Earlier this year, I think it was January or February, I noticed that I couldn’t find my site on DuckDuckGo, which I then used daily. After checking on Bing — which DDG relies on — I noticed that specific requests for results for my domain returned an empty page, with a message saying “some results were removed” or something similar, and now it basically says nothing at all.
After days spent investigating the reason that might be behind this sudden disappearance from Bing’s index, I realised three things:
- The Bing Webmaster Tools support is not helpful if existant at all,
- The same thing seems to happen regularly to other people, including Jesse Squire. A quick Google search on this issue will tell you how common this phenomenon appears to be.
- Bing sucks, we all know this: it is a bad search engine, on top of being cringe. The fact that my main suspect in this investigation looks to be detailed in great length is this article by Chase Watts, Bing Exploit Allows Website Owners to Deindex Competitors (archive.org link since the original post is not on LinkedIn anymore), kind of proves my point.
Jesse Squire posted a follow-up post on this issue, after everything solved itself:
Fast forward almost exactly one month after Bing Support’s response. Ostensibly and miraculously my site is no longer violating Bing’s guidelines. I guess Bingbot changed its fucking mind. Woohoo. My site is now being indexed again by both Bing and DuckDuckGo. Jeff Johnson tweeted on June 21, about a week after his post, to celebrate that both his site and mine had been restored. After checking today, that seems to be true. Bing webmaster tools also confirms that my site is receiving some traffic. However, results on DuckDuckGo still seem incomplete compared to what they used to be, especially compared to Google. Oh, well.
To recap: I did nothing, Bing de-indexed my website, Bing said I violated its guidelines, I continued to do nothing, Bing restored my website, and now everything seems (mostly) fine.
Remember that Bing is owned by one of the biggest and most powerful companies the world has ever seen, that Bing’s index is more or less the only true alternative to Google’s, and that many other search engines depend on it for their product and survival.
If Google owned Bing, and if Google’s goal was to put their own search engine in an even stronger position than it is — 84% marketshare, they wouldn’t do anything differently than Microsoft:
- Build an alternative so that people have a choice
- Make this alternative terrible
- Don’t improve anything for a few years
- Watch users happily run to Google
- Consolidate monopoly on search.
Also, a few good details noticed by Relja Novović:
Another brilliant thing I noticed: Bing’s documentation/knowledge-base/FAQ has no search option! Ironic, isn’t it?
To add insult to injury, when you “Google” the term “BikeGremlin” on Microsoft Bing or DuckDuckGo, SERPs show BikeGremlin social-media accounts and results from a website “bikehow.com” that has literally copied my articles and re-published them!
This week, I tried one more time to get in touch with Bing support, I guess this makes it the seventh or eighth time.
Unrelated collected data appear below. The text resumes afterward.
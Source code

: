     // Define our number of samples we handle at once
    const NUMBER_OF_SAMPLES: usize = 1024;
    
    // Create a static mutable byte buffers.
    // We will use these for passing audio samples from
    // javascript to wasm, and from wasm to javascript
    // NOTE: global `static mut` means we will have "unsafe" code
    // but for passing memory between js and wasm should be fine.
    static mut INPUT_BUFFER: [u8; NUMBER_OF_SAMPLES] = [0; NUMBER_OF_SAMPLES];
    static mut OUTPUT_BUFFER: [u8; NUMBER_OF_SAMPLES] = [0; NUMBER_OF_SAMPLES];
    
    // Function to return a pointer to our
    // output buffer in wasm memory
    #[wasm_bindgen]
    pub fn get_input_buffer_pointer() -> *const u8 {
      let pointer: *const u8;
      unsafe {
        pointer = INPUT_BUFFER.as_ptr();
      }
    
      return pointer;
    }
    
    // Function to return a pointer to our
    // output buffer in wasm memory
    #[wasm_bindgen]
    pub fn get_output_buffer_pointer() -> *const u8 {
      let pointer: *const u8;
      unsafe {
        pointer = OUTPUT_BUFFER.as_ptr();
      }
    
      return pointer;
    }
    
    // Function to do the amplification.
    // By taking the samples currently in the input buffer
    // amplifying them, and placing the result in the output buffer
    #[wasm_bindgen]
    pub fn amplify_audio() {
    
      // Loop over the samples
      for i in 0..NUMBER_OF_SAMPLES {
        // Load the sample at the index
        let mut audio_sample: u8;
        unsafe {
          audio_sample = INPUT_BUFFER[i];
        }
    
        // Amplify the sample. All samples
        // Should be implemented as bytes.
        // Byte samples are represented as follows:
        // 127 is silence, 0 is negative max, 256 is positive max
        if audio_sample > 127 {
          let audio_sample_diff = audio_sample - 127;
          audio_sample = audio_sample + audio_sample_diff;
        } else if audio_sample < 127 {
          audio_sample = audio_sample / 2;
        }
In a couple of days, I expect to receive a generic email saying that my website doesn’t follow Bing’s guidelines, without saying anything more, even if my website apparently follows every guideline. I have a background in SEO, I write original content, I have a very clean website, I use Bing Webmaster Tools and Google Search Console, and I can’t find anything wrong. I can’t find any reason for this removal. I can’t find any solution to this problem. Clearly, this is a Bing issue, and they are extremely bad at fixing it, or at least point their users to the right direction.
The good news is that apparently they can fix this problem, so this is me hoping I’m next on the “mistakes to fix” waiting list; not that I really care about being on Bing search results, but I do care about being discoverable on other meta search engines à la DuckDuckGo, Ecosia, or Qwant.